An arepa is a round, flat cake or corn patty we eat instead of bread. Its flavor is pretty neutral, hence the arepa versatility regarding the many fillings you can put inside it.
Arepas are for Venezuelans and Colombians, similar to tacos are for Mexicans, sandwich bread is for Americans, and baguettes are for Frenchs. They are our daily bread. Period.
What are the origins of the arepa?
Arepas have pre-Columbian origins. Indigenous people from what is now Venezuela, Colombia, and Panamá, benefited from abundant corn harvests, which they considered a gift from the gods.

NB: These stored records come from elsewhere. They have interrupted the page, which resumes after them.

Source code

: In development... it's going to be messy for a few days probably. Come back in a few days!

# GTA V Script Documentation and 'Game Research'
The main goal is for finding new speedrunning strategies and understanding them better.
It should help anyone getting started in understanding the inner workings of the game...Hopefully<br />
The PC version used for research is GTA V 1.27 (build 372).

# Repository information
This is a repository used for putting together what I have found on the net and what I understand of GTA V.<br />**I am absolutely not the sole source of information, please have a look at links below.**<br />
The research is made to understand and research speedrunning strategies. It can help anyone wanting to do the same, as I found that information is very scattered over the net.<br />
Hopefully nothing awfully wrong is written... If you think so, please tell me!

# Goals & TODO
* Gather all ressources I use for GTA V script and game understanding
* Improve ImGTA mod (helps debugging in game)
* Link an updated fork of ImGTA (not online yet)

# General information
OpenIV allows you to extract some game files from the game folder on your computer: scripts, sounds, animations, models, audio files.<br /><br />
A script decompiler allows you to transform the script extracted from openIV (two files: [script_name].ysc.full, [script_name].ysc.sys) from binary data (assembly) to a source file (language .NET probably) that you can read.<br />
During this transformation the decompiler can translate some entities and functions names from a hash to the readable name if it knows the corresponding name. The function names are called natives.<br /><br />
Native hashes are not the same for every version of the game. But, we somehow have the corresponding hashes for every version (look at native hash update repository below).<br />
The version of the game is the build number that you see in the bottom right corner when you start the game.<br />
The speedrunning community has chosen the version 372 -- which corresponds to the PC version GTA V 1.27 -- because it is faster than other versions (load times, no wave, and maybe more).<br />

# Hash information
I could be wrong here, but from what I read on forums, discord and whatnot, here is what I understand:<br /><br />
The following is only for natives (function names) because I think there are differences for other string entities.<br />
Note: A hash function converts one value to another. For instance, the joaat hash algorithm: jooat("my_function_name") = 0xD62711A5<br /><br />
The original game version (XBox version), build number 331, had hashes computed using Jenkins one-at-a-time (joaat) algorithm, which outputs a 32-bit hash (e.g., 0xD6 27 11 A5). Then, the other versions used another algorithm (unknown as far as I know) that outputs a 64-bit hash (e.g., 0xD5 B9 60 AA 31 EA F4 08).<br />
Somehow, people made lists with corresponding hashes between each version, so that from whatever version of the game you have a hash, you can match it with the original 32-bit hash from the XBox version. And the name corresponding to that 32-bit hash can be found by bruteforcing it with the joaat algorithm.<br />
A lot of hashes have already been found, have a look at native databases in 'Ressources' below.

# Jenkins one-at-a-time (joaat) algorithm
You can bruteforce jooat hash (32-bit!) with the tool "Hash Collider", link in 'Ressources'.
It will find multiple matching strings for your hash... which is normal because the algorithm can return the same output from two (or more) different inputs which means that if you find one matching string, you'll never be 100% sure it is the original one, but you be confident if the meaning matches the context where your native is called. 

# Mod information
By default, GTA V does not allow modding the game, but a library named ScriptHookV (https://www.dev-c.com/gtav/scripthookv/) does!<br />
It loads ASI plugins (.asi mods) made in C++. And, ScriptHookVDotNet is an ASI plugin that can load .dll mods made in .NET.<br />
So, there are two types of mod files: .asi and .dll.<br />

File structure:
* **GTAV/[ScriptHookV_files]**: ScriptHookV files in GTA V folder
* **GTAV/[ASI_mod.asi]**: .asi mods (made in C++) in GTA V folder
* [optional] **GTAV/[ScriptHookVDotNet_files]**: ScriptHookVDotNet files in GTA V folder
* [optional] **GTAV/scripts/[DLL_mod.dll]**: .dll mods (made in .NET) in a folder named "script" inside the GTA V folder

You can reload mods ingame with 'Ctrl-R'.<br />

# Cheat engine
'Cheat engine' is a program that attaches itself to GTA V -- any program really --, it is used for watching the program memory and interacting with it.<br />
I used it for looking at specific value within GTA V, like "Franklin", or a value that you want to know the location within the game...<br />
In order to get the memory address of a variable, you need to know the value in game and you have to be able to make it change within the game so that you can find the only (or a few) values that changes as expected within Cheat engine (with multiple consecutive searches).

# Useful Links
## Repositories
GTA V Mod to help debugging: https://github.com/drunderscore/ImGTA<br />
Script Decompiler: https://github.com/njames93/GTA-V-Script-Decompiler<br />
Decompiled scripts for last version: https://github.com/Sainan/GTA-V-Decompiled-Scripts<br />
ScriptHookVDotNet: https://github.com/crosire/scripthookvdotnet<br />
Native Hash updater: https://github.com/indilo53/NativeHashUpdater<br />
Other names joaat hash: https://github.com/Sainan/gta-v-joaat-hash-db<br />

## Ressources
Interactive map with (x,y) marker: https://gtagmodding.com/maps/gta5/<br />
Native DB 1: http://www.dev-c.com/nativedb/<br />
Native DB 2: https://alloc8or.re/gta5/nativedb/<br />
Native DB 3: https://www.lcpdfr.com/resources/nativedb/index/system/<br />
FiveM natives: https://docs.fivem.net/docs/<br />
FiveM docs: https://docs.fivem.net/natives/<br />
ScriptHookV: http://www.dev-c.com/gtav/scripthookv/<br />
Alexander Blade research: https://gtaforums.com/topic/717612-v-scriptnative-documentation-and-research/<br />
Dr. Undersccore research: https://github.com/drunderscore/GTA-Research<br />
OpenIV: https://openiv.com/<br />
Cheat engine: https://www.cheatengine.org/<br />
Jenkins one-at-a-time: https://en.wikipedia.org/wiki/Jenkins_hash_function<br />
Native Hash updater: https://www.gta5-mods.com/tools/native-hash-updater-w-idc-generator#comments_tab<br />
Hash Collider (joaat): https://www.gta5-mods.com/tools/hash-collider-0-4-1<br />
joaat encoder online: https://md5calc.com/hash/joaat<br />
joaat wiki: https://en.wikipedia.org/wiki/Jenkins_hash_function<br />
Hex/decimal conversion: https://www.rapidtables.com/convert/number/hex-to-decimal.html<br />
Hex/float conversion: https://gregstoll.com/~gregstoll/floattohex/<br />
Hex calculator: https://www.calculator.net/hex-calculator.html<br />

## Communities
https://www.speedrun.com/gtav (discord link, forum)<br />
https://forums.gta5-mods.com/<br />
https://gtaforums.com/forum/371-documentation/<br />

They soaked and ground the corn kernels and added water to make a dough. That dough was cooked in a round, flat patties. That’s how the arepa was born. It’s generally accepted that the name arepa derives from the voice erepa.
Erepa was the name Cumanagoto people gave to corn. Cumanagotos were native Americans from northeastern Venezuela who spoke the Cariban language.
What are arepas made of?
Arepas are made with only three ingredients: arepa flour (yes, we have pre-cooked corn flour specially created to make arepas,) water, and a pinch of salt. And because of that: arepas are gluten-free too! Bingo!
Before Harina P.A.N. was launched in Venezuela in 1960, making arepas was a tough, harsh process. Women were in charge of this laborious process.
Corn kernels had to be soaked in water. Then, kernels were pilados in huge wooden mortars called pilón, to take the peel away. After this process, corn was finely ground to make a dough with water and salt.
In the mid-’50s, Venezuelan engineer Luis Caballero-Mejías created the pre-cooked corn flour as we know it today. He patented his creation as Harina de Masa de Maíz (corn flour dough) or Masa de Maíz Deshidratada (dehydrated corn dough.)
In Venezuela, the actual women’s liberation came later, in 1960. After buying Caballero-Mejías’ patent, Lorenzo Mendoza Fleury launched Harina P.A.N. The acronym P.A.N. stands for Producto Alimentario Nacional (National Alimentary Product.)
That name was premonitory because Harina P.A.N. became an immediate success and a staple in every Venezuelan household.
What is the best arepa flour?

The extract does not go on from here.